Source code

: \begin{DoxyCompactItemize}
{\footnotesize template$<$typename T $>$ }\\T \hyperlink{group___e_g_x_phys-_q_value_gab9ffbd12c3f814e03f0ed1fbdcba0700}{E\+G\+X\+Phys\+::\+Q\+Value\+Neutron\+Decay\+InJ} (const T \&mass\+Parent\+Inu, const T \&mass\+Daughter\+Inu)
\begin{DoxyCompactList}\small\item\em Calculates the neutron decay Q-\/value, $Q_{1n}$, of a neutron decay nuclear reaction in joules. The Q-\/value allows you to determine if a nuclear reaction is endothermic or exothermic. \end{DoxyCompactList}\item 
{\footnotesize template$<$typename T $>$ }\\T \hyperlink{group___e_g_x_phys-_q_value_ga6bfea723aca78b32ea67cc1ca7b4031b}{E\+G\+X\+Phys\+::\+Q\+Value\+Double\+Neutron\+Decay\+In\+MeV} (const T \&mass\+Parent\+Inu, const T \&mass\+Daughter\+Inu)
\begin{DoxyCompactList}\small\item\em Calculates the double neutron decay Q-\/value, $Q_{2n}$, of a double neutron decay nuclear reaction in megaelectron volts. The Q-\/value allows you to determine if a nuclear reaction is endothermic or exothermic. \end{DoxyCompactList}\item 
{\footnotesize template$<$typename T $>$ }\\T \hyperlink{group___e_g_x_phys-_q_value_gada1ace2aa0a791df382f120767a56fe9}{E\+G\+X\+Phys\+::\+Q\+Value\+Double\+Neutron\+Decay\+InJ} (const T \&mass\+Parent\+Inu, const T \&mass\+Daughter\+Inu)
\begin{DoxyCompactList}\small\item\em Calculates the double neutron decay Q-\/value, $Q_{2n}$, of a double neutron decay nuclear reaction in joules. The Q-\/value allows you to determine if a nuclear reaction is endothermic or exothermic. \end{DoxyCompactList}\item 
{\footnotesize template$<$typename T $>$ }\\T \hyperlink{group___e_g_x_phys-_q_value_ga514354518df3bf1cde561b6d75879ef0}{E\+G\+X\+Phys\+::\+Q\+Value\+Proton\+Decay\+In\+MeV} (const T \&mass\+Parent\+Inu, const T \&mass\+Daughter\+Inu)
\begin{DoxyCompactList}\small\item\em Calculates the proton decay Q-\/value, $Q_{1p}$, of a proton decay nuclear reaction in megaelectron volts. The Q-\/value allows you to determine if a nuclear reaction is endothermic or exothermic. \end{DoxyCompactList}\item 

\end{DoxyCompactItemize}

- _Your assignment_:
Each line above is to be repeated exactly.

- _Expected output_:
Source code

: \begin{DoxyCompactItemize}
{\footnotesize template$<$typename T $>$ }\\T \hyperlink{group___e_g_x_phys-_q_value_gab9ffbd12c3f814e03f0ed1fbdcba0700}{E\+G\+X\+Phys\+::\+Q\+Value\+Neutron\+Decay\+InJ} (const T \&mass\+Parent\+Inu, const T \&mass\+Daughter\+Inu)
\begin{DoxyCompactList}\small\item\em Calculates the neutron decay Q-\/value, $Q_{1n}$, of a neutron decay nuclear reaction in joules. The Q-\/value allows you to determine if a nuclear reaction is endothermic or exothermic. \end{DoxyCompactList}\item 
{\footnotesize template$<$typename T $>$ }\\T \hyperlink{group___e_g_x_phys-_q_value_ga6bfea723aca78b32ea67cc1ca7b4031b}{E\+G\+X\+Phys\+::\+Q\+Value\+Double\+Neutron\+Decay\+In\+MeV} (const T \&mass\+Parent\+Inu, const T \&mass\+Daughter\+Inu)
\begin{DoxyCompactList}\small\item\em Calculates the double neutron decay Q-\/value, $Q_{2n}$, of a double neutron decay nuclear reaction in megaelectron volts. The Q-\/value allows you to determine if a nuclear reaction is endothermic or exothermic. \end{DoxyCompactList}\item 
{\footnotesize template$<$typename T $>$ }\\T \hyperlink{group___e_g_x_phys-_q_value_gada1ace2aa0a791df382f120767a56fe9}{E\+G\+X\+Phys\+::\+Q\+Value\+Double\+Neutron\+Decay\+InJ} (const T \&mass\+Parent\+Inu, const T \&mass\+Daughter\+Inu)
\begin{DoxyCompactList}\small\item\em Calculates the double neutron decay Q-\/value, $Q_{2n}$, of a double neutron decay nuclear reaction in joules. The Q-\/value allows you to determine if a nuclear reaction is endothermic or exothermic. \end{DoxyCompactList}\item 
{\footnotesize template$<$typename T $>$ }\\T \hyperlink{group___e_g_x_phys-_q_value_ga514354518df3bf1cde561b6d75879ef0}{E\+G\+X\+Phys\+::\+Q\+Value\+Proton\+Decay\+In\+MeV} (const T \&mass\+Parent\+Inu, const T \&mass\+Daughter\+Inu)
\begin{DoxyCompactList}\small\item\em Calculates the proton decay Q-\/value, $Q_{1p}$, of a proton decay nuclear reaction in megaelectron volts. The Q-\/value allows you to determine if a nuclear reaction is endothermic or exothermic. \end{DoxyCompactList}\item 

\end{DoxyCompactItemize}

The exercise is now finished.